START Supplied data

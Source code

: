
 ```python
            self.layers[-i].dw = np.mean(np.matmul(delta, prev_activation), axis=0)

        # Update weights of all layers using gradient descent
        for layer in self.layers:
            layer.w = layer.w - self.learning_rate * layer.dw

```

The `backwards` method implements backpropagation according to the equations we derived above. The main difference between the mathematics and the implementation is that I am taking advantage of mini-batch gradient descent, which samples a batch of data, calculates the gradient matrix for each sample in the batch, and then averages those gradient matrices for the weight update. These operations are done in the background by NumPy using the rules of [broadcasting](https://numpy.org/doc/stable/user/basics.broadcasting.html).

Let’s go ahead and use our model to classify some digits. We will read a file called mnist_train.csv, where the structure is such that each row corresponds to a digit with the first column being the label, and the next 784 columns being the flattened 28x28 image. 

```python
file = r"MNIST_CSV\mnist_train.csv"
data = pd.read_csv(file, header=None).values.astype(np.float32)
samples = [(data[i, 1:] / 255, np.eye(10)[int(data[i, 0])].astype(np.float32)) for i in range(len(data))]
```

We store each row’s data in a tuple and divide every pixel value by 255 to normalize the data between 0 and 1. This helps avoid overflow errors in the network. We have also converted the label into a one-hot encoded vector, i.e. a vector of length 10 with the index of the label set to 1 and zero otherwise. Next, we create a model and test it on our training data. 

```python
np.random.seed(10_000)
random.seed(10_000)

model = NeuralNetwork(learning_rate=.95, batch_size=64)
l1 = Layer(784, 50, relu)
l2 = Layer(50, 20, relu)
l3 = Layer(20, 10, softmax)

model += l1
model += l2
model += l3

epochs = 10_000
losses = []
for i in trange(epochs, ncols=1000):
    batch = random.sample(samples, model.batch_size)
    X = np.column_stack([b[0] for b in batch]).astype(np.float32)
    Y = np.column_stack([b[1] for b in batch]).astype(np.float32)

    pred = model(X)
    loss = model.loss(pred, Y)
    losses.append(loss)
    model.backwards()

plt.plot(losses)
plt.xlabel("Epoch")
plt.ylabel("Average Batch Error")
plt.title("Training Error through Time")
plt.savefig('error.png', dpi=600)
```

END Supplied data

**What you should do**
Go through the data, and copy each line in which the word "random" appears.

**Answer box**
np.random.seed(10_000)
random.seed(10_000)
    batch = random.sample(samples, model.batch_size)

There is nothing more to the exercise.